In Vivo Release of Vancomycin from Calcium Phosphate Cement

1Department of Orthopedic Surgery, Kitasato University School of Medicine, 1-15-1 Kitasato, Minami, Sagamihara, Kanagawa 252-0375, Japan
2Research and Development Department, HOYA Technosurgical Corporation, 1-1-110 Tsutsujigaoka, Akishima, Tokyo 196-0012, Japan
3Department of Orthopedic Surgery, Kitasato University Medical Center, 6-100 Arai, Kitamoto, Saitama 364-8501, Japan

Correspondence should be addressed to Ken Sugo; pj.oc.ayoh.cp@ogus.nek

Received 26 February 2018; Revised 10 April 2018; Accepted 16 April 2018; Published 15 May 2018

Academic Editor: Abdelwahab Omri

Copyright © 2018 Kentaro Uchida et al. This is an open access article distributed under the Creative Commons Attribution License, which permits unrestricted use, distribution, and reproduction in any medium, provided the original work is properly cited.

Abstract

Calcium phosphate cement (CPC) has good release efficiency and has therefore been used as a drug delivery system for postoperative infection. The release profile of CPC has mainly been evaluated by in vitro studies, which are carried out by immersing test specimens in a relatively large amount of solvent. However, it remains unclear whether antibiotic-impregnated CPC has sufficient clinical effects and release in vivo. We examined the in vivo release profile of CPC impregnated with vancomycin (VCM) and compared this with that of polymethylmethacrylate (PMMA) cement. To evaluate the release profile in vitro, the test specimens were immersed in 10 mL sterile phosphate-buffered saline per gram of test specimen and incubated at 37°C for 56 days in triplicate. For in vivo experiments, the test specimens were implanted between the fascia and muscle of the femur of rats. Residual VCM was extracted from the removed test specimens to determine the amount of VCM released into rat tissues. CPC released more VCM over a longer duration than PMMA in vitro. Released levels of VCM from CPC/VCM in vivo were 3.4-fold, 5.0-fold, and 8.6-fold greater on days 1, 7, and 28, respectively, than those released on the corresponding days from PMMA/VCM and were drastically greater on day 56 due to inefficient release from PMMA/VCM. The amount of VCM released from CPC and PMMA was much higher than the minimum inhibitory concentration (1.56 μg) and lower than the detection limit, respectively. Our findings suggest that CPC is a suitable material for releasing antibiotics for local action against established postoperative infection.

1. Introduction

Periprosthetic joint infection after total joint arthroplasty is a serious complication that requires prompt treatment. The two-stage exchange procedure is an effective treatment option for such infections [1]. Intravenously administered antibiotics, such as vancomycin (VCM), have poor tissue transferability depending on the site of infection, which decreases their therapeutic potential [2]. The therapeutic potential of VCM can be improved by combining it with a carrier to increase its retention at infection sites in the first stage of the procedure [3].

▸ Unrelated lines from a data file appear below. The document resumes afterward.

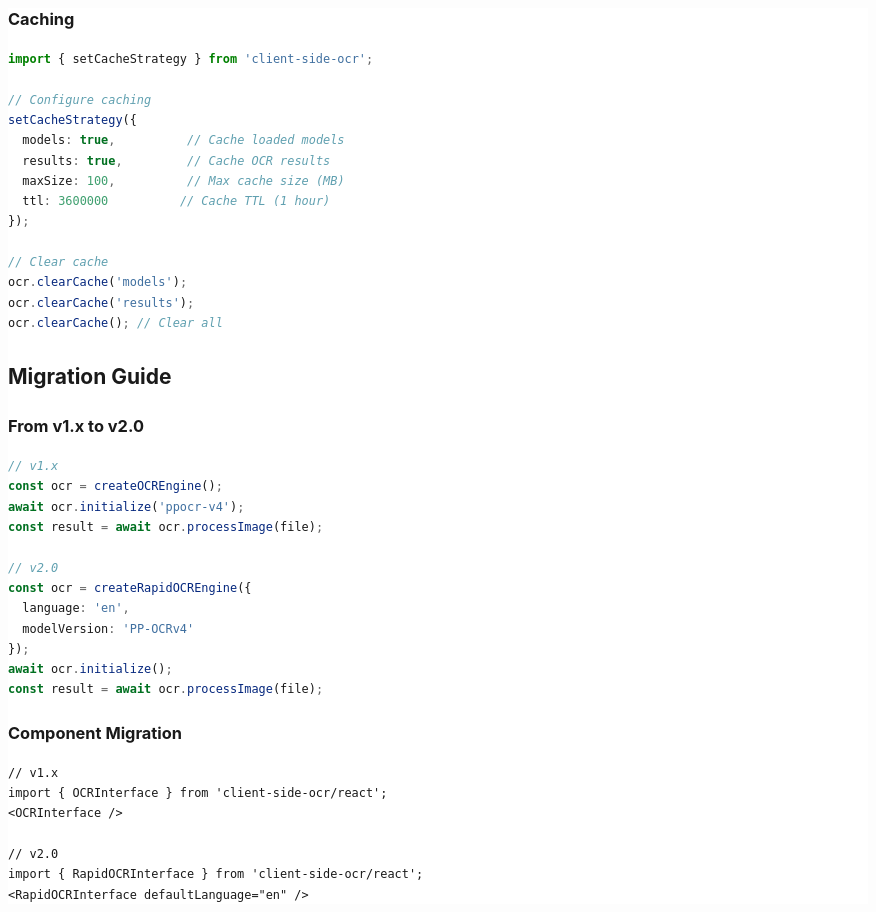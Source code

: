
 ```typescript
```

### Caching

```typescript
import { setCacheStrategy } from 'client-side-ocr';

// Configure caching
setCacheStrategy({
  models: true,          // Cache loaded models
  results: true,         // Cache OCR results
  maxSize: 100,          // Max cache size (MB)
  ttl: 3600000          // Cache TTL (1 hour)
});

// Clear cache
ocr.clearCache('models');
ocr.clearCache('results');
ocr.clearCache(); // Clear all
```

## Migration Guide

### From v1.x to v2.0

```typescript
// v1.x
const ocr = createOCREngine();
await ocr.initialize('ppocr-v4');
const result = await ocr.processImage(file);

// v2.0
const ocr = createRapidOCREngine({
  language: 'en',
  modelVersion: 'PP-OCRv4'
});
await ocr.initialize();
const result = await ocr.processImage(file);
```

### Component Migration

```tsx
// v1.x
import { OCRInterface } from 'client-side-ocr/react';
<OCRInterface />

// v2.0
import { RapidOCRInterface } from 'client-side-ocr/react';
<RapidOCRInterface defaultLanguage="en" />
```
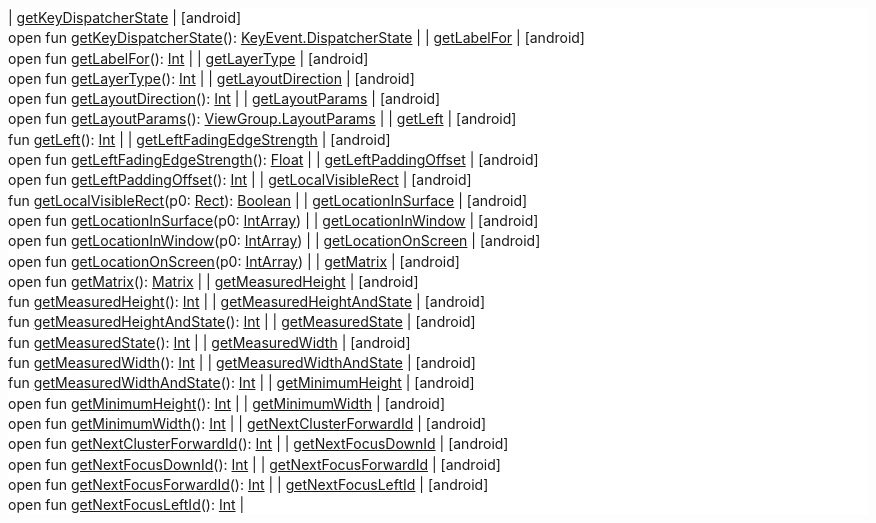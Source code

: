 | [getKeyDispatcherState](index.md#-835410981%2FFunctions%2F759375805) | [android]<br>open fun [getKeyDispatcherState](index.md#-835410981%2FFunctions%2F759375805)(): [KeyEvent.DispatcherState](https://developer.android.com/reference/kotlin/android/view/KeyEvent.DispatcherState.html) |
| [getLabelFor](index.md#1356091121%2FFunctions%2F759375805) | [android]<br>open fun [getLabelFor](index.md#1356091121%2FFunctions%2F759375805)(): [Int](https://kotlinlang.org/api/latest/jvm/stdlib/kotlin/-int/index.html) |
| [getLayerType](index.md#-2055826359%2FFunctions%2F759375805) | [android]<br>open fun [getLayerType](index.md#-2055826359%2FFunctions%2F759375805)(): [Int](https://kotlinlang.org/api/latest/jvm/stdlib/kotlin/-int/index.html) |
| [getLayoutDirection](index.md#282938111%2FFunctions%2F759375805) | [android]<br>open fun [getLayoutDirection](index.md#282938111%2FFunctions%2F759375805)(): [Int](https://kotlinlang.org/api/latest/jvm/stdlib/kotlin/-int/index.html) |
| [getLayoutParams](index.md#-1298141514%2FFunctions%2F759375805) | [android]<br>open fun [getLayoutParams](index.md#-1298141514%2FFunctions%2F759375805)(): [ViewGroup.LayoutParams](https://developer.android.com/reference/kotlin/android/view/ViewGroup.LayoutParams.html) |
| [getLeft](index.md#1075457247%2FFunctions%2F759375805) | [android]<br>fun [getLeft](index.md#1075457247%2FFunctions%2F759375805)(): [Int](https://kotlinlang.org/api/latest/jvm/stdlib/kotlin/-int/index.html) |
| [getLeftFadingEdgeStrength](index.md#-939588568%2FFunctions%2F759375805) | [android]<br>open fun [getLeftFadingEdgeStrength](index.md#-939588568%2FFunctions%2F759375805)(): [Float](https://kotlinlang.org/api/latest/jvm/stdlib/kotlin/-float/index.html) |
| [getLeftPaddingOffset](index.md#552353399%2FFunctions%2F759375805) | [android]<br>open fun [getLeftPaddingOffset](index.md#552353399%2FFunctions%2F759375805)(): [Int](https://kotlinlang.org/api/latest/jvm/stdlib/kotlin/-int/index.html) |
| [getLocalVisibleRect](index.md#-363869121%2FFunctions%2F759375805) | [android]<br>fun [getLocalVisibleRect](index.md#-363869121%2FFunctions%2F759375805)(p0: [Rect](https://developer.android.com/reference/kotlin/android/graphics/Rect.html)): [Boolean](https://kotlinlang.org/api/latest/jvm/stdlib/kotlin/-boolean/index.html) |
| [getLocationInSurface](index.md#-2025149622%2FFunctions%2F759375805) | [android]<br>open fun [getLocationInSurface](index.md#-2025149622%2FFunctions%2F759375805)(p0: [IntArray](https://kotlinlang.org/api/latest/jvm/stdlib/kotlin/-int-array/index.html)) |
| [getLocationInWindow](index.md#-51074993%2FFunctions%2F759375805) | [android]<br>open fun [getLocationInWindow](index.md#-51074993%2FFunctions%2F759375805)(p0: [IntArray](https://kotlinlang.org/api/latest/jvm/stdlib/kotlin/-int-array/index.html)) |
| [getLocationOnScreen](index.md#-2022757371%2FFunctions%2F759375805) | [android]<br>open fun [getLocationOnScreen](index.md#-2022757371%2FFunctions%2F759375805)(p0: [IntArray](https://kotlinlang.org/api/latest/jvm/stdlib/kotlin/-int-array/index.html)) |
| [getMatrix](index.md#-1934767067%2FFunctions%2F759375805) | [android]<br>open fun [getMatrix](index.md#-1934767067%2FFunctions%2F759375805)(): [Matrix](https://developer.android.com/reference/kotlin/android/graphics/Matrix.html) |
| [getMeasuredHeight](index.md#522686681%2FFunctions%2F759375805) | [android]<br>fun [getMeasuredHeight](index.md#522686681%2FFunctions%2F759375805)(): [Int](https://kotlinlang.org/api/latest/jvm/stdlib/kotlin/-int/index.html) |
| [getMeasuredHeightAndState](index.md#2025027839%2FFunctions%2F759375805) | [android]<br>fun [getMeasuredHeightAndState](index.md#2025027839%2FFunctions%2F759375805)(): [Int](https://kotlinlang.org/api/latest/jvm/stdlib/kotlin/-int/index.html) |
| [getMeasuredState](index.md#-1530386551%2FFunctions%2F759375805) | [android]<br>fun [getMeasuredState](index.md#-1530386551%2FFunctions%2F759375805)(): [Int](https://kotlinlang.org/api/latest/jvm/stdlib/kotlin/-int/index.html) |
| [getMeasuredWidth](index.md#-1190456332%2FFunctions%2F759375805) | [android]<br>fun [getMeasuredWidth](index.md#-1190456332%2FFunctions%2F759375805)(): [Int](https://kotlinlang.org/api/latest/jvm/stdlib/kotlin/-int/index.html) |
| [getMeasuredWidthAndState](index.md#664514842%2FFunctions%2F759375805) | [android]<br>fun [getMeasuredWidthAndState](index.md#664514842%2FFunctions%2F759375805)(): [Int](https://kotlinlang.org/api/latest/jvm/stdlib/kotlin/-int/index.html) |
| [getMinimumHeight](index.md#-1253736097%2FFunctions%2F759375805) | [android]<br>open fun [getMinimumHeight](index.md#-1253736097%2FFunctions%2F759375805)(): [Int](https://kotlinlang.org/api/latest/jvm/stdlib/kotlin/-int/index.html) |
| [getMinimumWidth](index.md#1523186350%2FFunctions%2F759375805) | [android]<br>open fun [getMinimumWidth](index.md#1523186350%2FFunctions%2F759375805)(): [Int](https://kotlinlang.org/api/latest/jvm/stdlib/kotlin/-int/index.html) |
| [getNextClusterForwardId](index.md#-1836761043%2FFunctions%2F759375805) | [android]<br>open fun [getNextClusterForwardId](index.md#-1836761043%2FFunctions%2F759375805)(): [Int](https://kotlinlang.org/api/latest/jvm/stdlib/kotlin/-int/index.html) |
| [getNextFocusDownId](index.md#1358272434%2FFunctions%2F759375805) | [android]<br>open fun [getNextFocusDownId](index.md#1358272434%2FFunctions%2F759375805)(): [Int](https://kotlinlang.org/api/latest/jvm/stdlib/kotlin/-int/index.html) |
| [getNextFocusForwardId](index.md#-1288357621%2FFunctions%2F759375805) | [android]<br>open fun [getNextFocusForwardId](index.md#-1288357621%2FFunctions%2F759375805)(): [Int](https://kotlinlang.org/api/latest/jvm/stdlib/kotlin/-int/index.html) |
| [getNextFocusLeftId](index.md#-669702867%2FFunctions%2F759375805) | [android]<br>open fun [getNextFocusLeftId](index.md#-669702867%2FFunctions%2F759375805)(): [Int](https://kotlinlang.org/api/latest/jvm/stdlib/kotlin/-int/index.html) |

Calcium phosphate cement (CPC) has good release efficiency and has therefore been used as a drug delivery system for postoperative infection. CPC can release a greater volume of antibiotic over a longer duration than polymethylmethacrylate (PMMA) cement [47], a finding that has also been confirmed clinically [810]. Antibiotic release from the cement material is triggered when external solvent penetrates the material’s pores, causing the antibiotic to diffuse out of the material [11, 12]. In vitro studies are carried out by immersing test specimens in a relatively large amount of solvent, thereby providing ideal conditions for antibiotic release. However, it is unclear whether such release also occurs in vivo because tissue fluid is expected to only fill a few implanted sites compared to in vitro studies in the field of orthopedic surgery.

Here, we implanted CPC impregnated with VCM into rat tissue between the fascia and muscle and evaluated the release profile in vivo. We also compared the release profiles in vitro.

2. Materials and Methods

2.1. Materials

CPC (Biopex-R Advance) and PMMA (Surgical Simplex P Bone Cement) were obtained from HOYA Technosurgical (Tokyo, Japan) and Stryker (Tokyo, Japan), respectively. Injectable VCM hydrochloride was purchased from Shionogi (Osaka, Japan). All other chemicals were obtained from Wako Pure Chemical Industries (Osaka, Japan).

2.2. Preparation of Test Specimens

All preparations were performed aseptically. CPC powder (24 g), VCM (2 g), and a dedicated solvent (5.6 mL) were uniformly mixed to make a paste before adding a further 1.6 mL of solvent for effective handling (final volume 7.2 mL). The amount of VCM used (2 g) was the same as that used by our clinical team. The paste was applied to a silicone sheet containing 60 molds ( 10 mm × t 2 mm) and was hardened by incubating for 3 h at room temperature. For PMMA, polymer powder (24 g), VCM (2 g), and liquid monomer (12 mL) were uniformly mixed to make a paste and hardened in the same manner as for CPC. Once hardened, the molds were removed to obtain the test specimens, which were designated CPC/VCM and PMMA/VCM (Figure 1). The 60 total CPC/VCM and PMMA/VCM specimens were used as follows: 50 for in vivo testing, 3 for in vitro testing, and the remaining for morphological observation.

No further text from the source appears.